# Why the metric space is not compact?

Let $(X,M, \mu)$ a finite measure space and define a metric space $M'$ as follows: for $A,B \in M$, define: $d(A,B) = \mu(A\triangle B)$.

The space $M'$ is defined as all sets in $M$ where sets $A$ and $B$ are identified if $\mu(A\triangle B) = 0$.

I yet proved that $(M', d)$ is complete metric space.

Question: Show that the space above is not compact when $X = [0, 1]$, $M$ is the family of Borel sets on $[0, 1]$, and $\mu$ is Lebesgue measure.

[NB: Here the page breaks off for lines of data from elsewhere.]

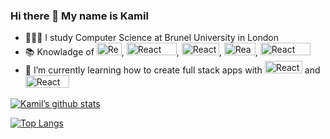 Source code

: ### Hi there 👋 My name is Kamil 

- 🙇🏼‍♂️ I study Computer Science at Brunel University in London
- 📚 Knowladge of <img width="40" height="20" alt="React" src="https://img.shields.io/badge/Java-ED8B00?style=for-the-badge&logo=java&logoColor=white">, <img width="80" height="20" alt="React" src="https://img.shields.io/badge/JavaScript-F7DF1E?style=for-the-badge&logo=javascript&logoColor=black">, <img width="60" height="20" alt="React" src="https://img.shields.io/badge/HTML-239120?style=for-the-badge&logo=html5&logoColor=white">, <img width="50" height="20" alt="React" src="https://img.shields.io/badge/CSS-239120?&style=for-the-badge&logo=css3&logoColor=white">, <img width="80" height="20" alt="React" src="https://img.shields.io/badge/Bootstrap-563D7C?style=for-the-badge&logo=bootstrap&logoColor=white">
- 🌱 I’m currently learning how to create full stack apps with <img width="60" height="20" alt="React" src="https://img.shields.io/badge/Node.js-43853D?style=for-the-badge&logo=node.js&logoColor=white"> and <img width="70" height="20" alt="React" src="https://img.shields.io/badge/MongoDB-4EA94B?style=for-the-badge&logo=mongodb&logoColor=white">



[![Kamil’s github stats](https://github-readme-stats.vercel.app/api?username=KamilSynowiec)](https://github.com/KamilSynowiec)

[![Top Langs](https://github-readme-stats.vercel.app/api/top-langs/?username=KamilSynowiec&layout=compact)](https://github.com/KamilSynowiec)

I know that for any metric space $(X,d)$, $(X,d)$ is compact iff is complete and totally bounded. By the above result the metric space of question is complete then i should show that is not totally bounded. But i have not idea how proceed. This is the best way for to prove? I know also that i could to find a sequence that have not subsequence that converge in $M$, but i have not found. Any tip for the sequence?

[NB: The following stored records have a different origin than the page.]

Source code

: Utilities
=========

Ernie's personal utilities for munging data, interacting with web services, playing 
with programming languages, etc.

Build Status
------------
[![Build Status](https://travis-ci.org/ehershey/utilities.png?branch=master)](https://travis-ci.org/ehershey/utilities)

• A metric space is compact if and only if it is sequentially compact. Try to find a sequence of sets with $d(A_m, A_n) = \frac{1}{2}$ for all $m \neq n$. – Daniel Fischer Feb 10 '17 at 12:36
• This is possible? – user402085 Feb 11 '17 at 3:28
• Yes. To get you started, take $A_1 = \bigl[0,\frac{1}{2}\bigr)$ and $A_2 = \bigl[0,\frac{1}{4}\bigr) \cup \bigl[\frac{1}{2},\frac{3}{4}\bigr)$. – Daniel Fischer Feb 11 '17 at 11:08
• I see now. thanks – user402085 Feb 11 '17 at 12:02